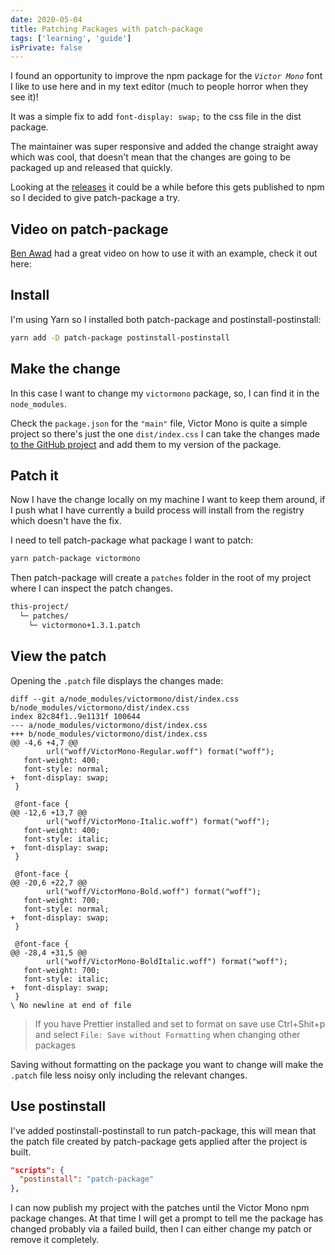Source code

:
 ```yaml
---
date: 2020-05-04
title: Patching Packages with patch-package
tags: ['learning', 'guide']
isPrivate: false
---
```


<script>
  import { YouTube } from 'sveltekit-embed'
</script>

I found an opportunity to improve the npm package for the
_`Victor Mono`_ font I like to use here and in my text editor (much to
people horror when they see it)!

It was a simple fix to add `font-display: swap;` to the css file in
the dist package.

The maintainer was super responsive and added the change straight away
which was cool, that doesn't mean that the changes are going to be
packaged up and released that quickly.

Looking at the [releases] it could be a while before this gets
published to npm so I decided to give patch-package a try.

## Video on patch-package

[Ben Awad] had a great video on how to use it with an example, check
it out here:

<YouTube youTubeId="2AVs-Yh1bS8" />

## Install

I'm using Yarn so I installed both patch-package and
postinstall-postinstall:

```bash
yarn add -D patch-package postinstall-postinstall
```

## Make the change

In this case I want to change my `victormono` package, so, I can find
it in the `node_modules`.

Check the `package.json` for the `"main"` file, Victor Mono is quite a
simple project so there's just the one `dist/index.css` I can take the
changes made [to the GitHub project] and add them to my version of the
package.

## Patch it

Now I have the change locally on my machine I want to keep them
around, if I push what I have currently a build process will install
from the registry which doesn't have the fix.

I need to tell patch-package what package I want to patch:

```bash
yarn patch-package victormono
```

Then patch-package will create a `patches` folder in the root of my
project where I can inspect the patch changes.

```bash
this-project/
  └─ patches/
    └─ victormono+1.3.1.patch
```

## View the patch

Opening the `.patch` file displays the changes made:

```git
diff --git a/node_modules/victormono/dist/index.css b/node_modules/victormono/dist/index.css
index 82c84f1..9e1131f 100644
--- a/node_modules/victormono/dist/index.css
+++ b/node_modules/victormono/dist/index.css
@@ -4,6 +4,7 @@
        url("woff/VictorMono-Regular.woff") format("woff");
   font-weight: 400;
   font-style: normal;
+  font-display: swap;
 }

 @font-face {
@@ -12,6 +13,7 @@
        url("woff/VictorMono-Italic.woff") format("woff");
   font-weight: 400;
   font-style: italic;
+  font-display: swap;
 }

 @font-face {
@@ -20,6 +22,7 @@
        url("woff/VictorMono-Bold.woff") format("woff");
   font-weight: 700;
   font-style: normal;
+  font-display: swap;
 }

 @font-face {
@@ -28,4 +31,5 @@
        url("woff/VictorMono-BoldItalic.woff") format("woff");
   font-weight: 700;
   font-style: italic;
+  font-display: swap;
 }
\ No newline at end of file
```

> If you have Prettier installed and set to format on save use
> Ctrl+Shit+p and select `File: Save without Formatting` when changing
> other packages

Saving without formatting on the package you want to change will make
the `.patch` file less noisy only including the relevant changes.

## Use postinstall

I've added postinstall-postinstall to run patch-package, this will
mean that the patch file created by patch-package gets applied after
the project is built.

```json
"scripts": {
  "postinstall": "patch-package"
},
```

I can now publish my project with the patches until the Victor Mono
npm package changes. At that time I will get a prompt to tell me the
package has changed probably via a failed build, then I can either
change my patch or remove it completely.

<!-- Links -->

[github issue]: https://github.com/rubjo/victor-mono/issues/77
[releases]: https://github.com/rubjo/victor-mono/releases
[ben awad]: https://www.youtube.com/channel/UC-8QAzbLcRglXeN_MY9blyw
[to the github project]:
  https://github.com/rubjo/victor-mono/commit/f6a7ed793d37a281674d794b630ce16a1303899e
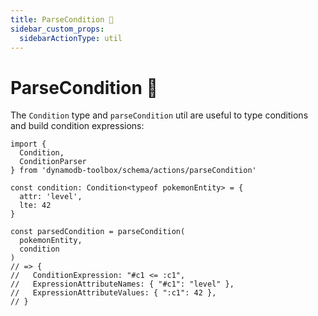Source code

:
 ```yaml
---
title: ParseCondition 👷
sidebar_custom_props:
  sidebarActionType: util
---
```


# ParseCondition 👷

The `Condition` type and `parseCondition` util are useful to type conditions and build condition expressions:

```tsx
import {
  Condition,
  ConditionParser
} from 'dynamodb-toolbox/schema/actions/parseCondition'

const condition: Condition<typeof pokemonEntity> = {
  attr: 'level',
  lte: 42
}

const parsedCondition = parseCondition(
  pokemonEntity,
  condition
)
// => {
//   ConditionExpression: "#c1 <= :c1",
//   ExpressionAttributeNames: { "#c1": "level" },
//   ExpressionAttributeValues: { ":c1": 42 },
// }
```
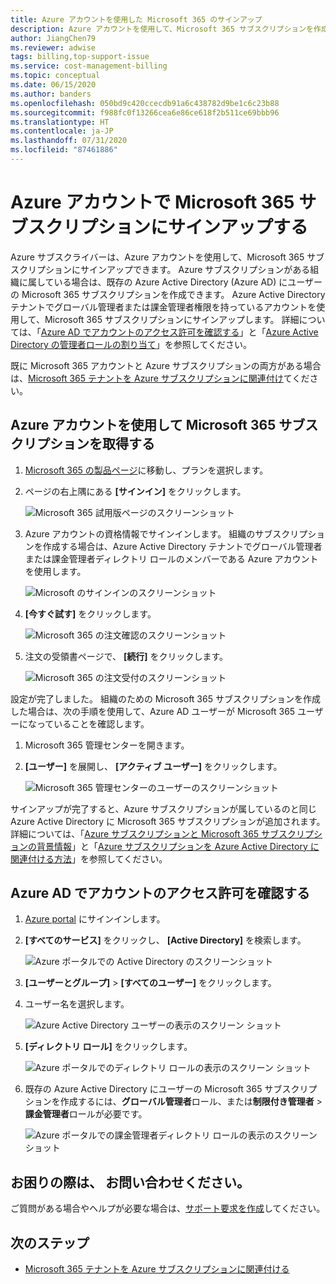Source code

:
 ```yaml
---
title: Azure アカウントを使用した Microsoft 365 のサインアップ
description: Azure アカウントを使用して、Microsoft 365 サブスクリプションを作成する方法を説明します。 また、既存の Azure と Microsoft 365 のアカウントを相互に関連付けることもできます。
author: JiangChen79
ms.reviewer: adwise
tags: billing,top-support-issue
ms.service: cost-management-billing
ms.topic: conceptual
ms.date: 06/15/2020
ms.author: banders
ms.openlocfilehash: 050bd9c420ccecdb91a6c438782d9be1c6c23b88
ms.sourcegitcommit: f988fc0f13266cea6e86ce618f2b511ce69bbb96
ms.translationtype: HT
ms.contentlocale: ja-JP
ms.lasthandoff: 07/31/2020
ms.locfileid: "87461886"
---
```

# <a name="sign-up-for-a-microsoft-365-subscription-with-your-azure-account"></a>Azure アカウントで Microsoft 365 サブスクリプションにサインアップする

Azure サブスクライバーは、Azure アカウントを使用して、Microsoft 365 サブスクリプションにサインアップできます。 Azure サブスクリプションがある組織に属している場合は、既存の Azure Active Directory (Azure AD) にユーザーの Microsoft 365 サブスクリプションを作成できます。 Azure Active Directory テナントでグローバル管理者または課金管理者権限を持っているアカウントを使用して、Microsoft 365 サブスクリプションにサインアップします。 詳細については、「[Azure AD でアカウントのアクセス許可を確認する](#RoleInAzureAD)」と「[Azure Active Directory の管理者ロールの割り当て](../../active-directory/users-groups-roles/directory-assign-admin-roles.md)」を参照してください。

既に Microsoft 365 アカウントと Azure サブスクリプションの両方がある場合は、[Microsoft 365 テナントを Azure サブスクリプションに関連付け](../../active-directory/fundamentals/active-directory-how-subscriptions-associated-directory.md)てください。

## <a name="get-a-microsoft-365-subscription-by-using-your-azure-account"></a>Azure アカウントを使用して Microsoft 365 サブスクリプションを取得する

1. [Microsoft 365 の製品ページ](https://www.microsoft.com/microsoft-365/business/all-business)に移動し、プランを選択します。
2. ページの右上隅にある **[サインイン]** をクリックします。

    ![Microsoft 365 試用版ページのスクリーンショット](./media/azure-account-for-microsoft-365-subscription/12-office-365-trial-page.png)
3. Azure アカウントの資格情報でサインインします。 組織のサブスクリプションを作成する場合は、Azure Active Directory テナントでグローバル管理者または課金管理者ディレクトリ ロールのメンバーである Azure アカウントを使用します。

    ![Microsoft のサインインのスクリーンショット](./media/azure-account-for-microsoft-365-subscription/13-office-365-sign-in.png)
4. **[今すぐ試す]** をクリックします。

    ![Microsoft 365 の注文確認のスクリーンショット](./media/azure-account-for-microsoft-365-subscription/14-office-365-confirm-your-order.png)
5. 注文の受領書ページで、 **[続行]** をクリックします。

    ![Microsoft 365 の注文受付のスクリーンショット](./media/azure-account-for-microsoft-365-subscription/15-office-365-order-receipt.png)

設定が完了しました。 組織のための Microsoft 365 サブスクリプションを作成した場合は、次の手順を使用して、Azure AD ユーザーが Microsoft 365 ユーザーになっていることを確認します。

1. Microsoft 365 管理センターを開きます。
2. **[ユーザー]** を展開し、 **[アクティブ ユーザー]** をクリックします。

    ![Microsoft 365 管理センターのユーザーのスクリーンショット](./media/azure-account-for-microsoft-365-subscription/16-microsoft-365-admin-center-users.png)

サインアップが完了すると、Azure サブスクリプションが属しているのと同じ Azure Active Directory に Microsoft 365 サブスクリプションが追加されます。 詳細については、「[Azure サブスクリプションと Microsoft 365 サブスクリプションの背景情報](microsoft-365-account-for-azure-subscription.md#more-about-subs)」と「[Azure サブスクリプションを Azure Active Directory に関連付ける方法](../../active-directory/fundamentals/active-directory-how-subscriptions-associated-directory.md)」を参照してください。

## <a name="check-my-account-permissions-in-azure-ad"></a><a id="RoleInAzureAD"></a>Azure AD でアカウントのアクセス許可を確認する
1. [Azure portal](https://portal.azure.com/) にサインインします。
2. **[すべてのサービス]** をクリックし、 **[Active Directory]** を検索します。

    ![Azure ポータルでの Active Directory のスクリーンショット](./media/azure-account-for-microsoft-365-subscription/billing-more-services-active-directory.png)
3. **[ユーザーとグループ]**  >  **[すべてのユーザー]** をクリックします。
4. ユーザー名を選択します。

    ![Azure Active Directory ユーザーの表示のスクリーン ショット](./media/azure-account-for-microsoft-365-subscription/billing-users-groups.png)

5. **[ディレクトリ ロール]** をクリックします。

    ![Azure ポータルでのディレクトリ ロールの表示のスクリーン ショット](./media/azure-account-for-microsoft-365-subscription/billing-user-directory-role.png)
6.  既存の Azure Active Directory にユーザーの Microsoft 365 サブスクリプションを作成するには、**グローバル管理者**ロール、または**制限付き管理者** > **課金管理者**ロールが必要です。

    ![Azure ポータルでの課金管理者ディレクトリ ロールの表示のスクリーン ショット](./media/azure-account-for-microsoft-365-subscription/billing-directoryrole-limited.png)

## <a name="need-help-contact-us"></a>お困りの際は、 お問い合わせください。

ご質問がある場合やヘルプが必要な場合は、[サポート要求を作成](https://go.microsoft.com/fwlink/?linkid=2083458)してください。

## <a name="next-steps"></a>次のステップ

- [Microsoft 365 テナントを Azure サブスクリプションに関連付ける](../../active-directory/fundamentals/active-directory-how-subscriptions-associated-directory.md)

_WORK TO BE COMPLETED_:
Using the records above, restate word for word the lines from the one with "Microsoft 365 サブスクリプションにサインアップする" through the one with "5. 注文の受領書ページで、 **[続行]** をクリックします。", both included.

_SOLUTION TO THE EXERCISE_:
# <a name="sign-up-for-a-microsoft-365-subscription-with-your-azure-account"></a>Azure アカウントで Microsoft 365 サブスクリプションにサインアップする

Azure サブスクライバーは、Azure アカウントを使用して、Microsoft 365 サブスクリプションにサインアップできます。 Azure サブスクリプションがある組織に属している場合は、既存の Azure Active Directory (Azure AD) にユーザーの Microsoft 365 サブスクリプションを作成できます。 Azure Active Directory テナントでグローバル管理者または課金管理者権限を持っているアカウントを使用して、Microsoft 365 サブスクリプションにサインアップします。 詳細については、「[Azure AD でアカウントのアクセス許可を確認する](#RoleInAzureAD)」と「[Azure Active Directory の管理者ロールの割り当て](../../active-directory/users-groups-roles/directory-assign-admin-roles.md)」を参照してください。

既に Microsoft 365 アカウントと Azure サブスクリプションの両方がある場合は、[Microsoft 365 テナントを Azure サブスクリプションに関連付け](../../active-directory/fundamentals/active-directory-how-subscriptions-associated-directory.md)てください。

## <a name="get-a-microsoft-365-subscription-by-using-your-azure-account"></a>Azure アカウントを使用して Microsoft 365 サブスクリプションを取得する

1. [Microsoft 365 の製品ページ](https://www.microsoft.com/microsoft-365/business/all-business)に移動し、プランを選択します。
2. ページの右上隅にある **[サインイン]** をクリックします。

    ![Microsoft 365 試用版ページのスクリーンショット](./media/azure-account-for-microsoft-365-subscription/12-office-365-trial-page.png)
3. Azure アカウントの資格情報でサインインします。 組織のサブスクリプションを作成する場合は、Azure Active Directory テナントでグローバル管理者または課金管理者ディレクトリ ロールのメンバーである Azure アカウントを使用します。

    ![Microsoft のサインインのスクリーンショット](./media/azure-account-for-microsoft-365-subscription/13-office-365-sign-in.png)
4. **[今すぐ試す]** をクリックします。

    ![Microsoft 365 の注文確認のスクリーンショット](./media/azure-account-for-microsoft-365-subscription/14-office-365-confirm-your-order.png)
5. 注文の受領書ページで、 **[続行]** をクリックします。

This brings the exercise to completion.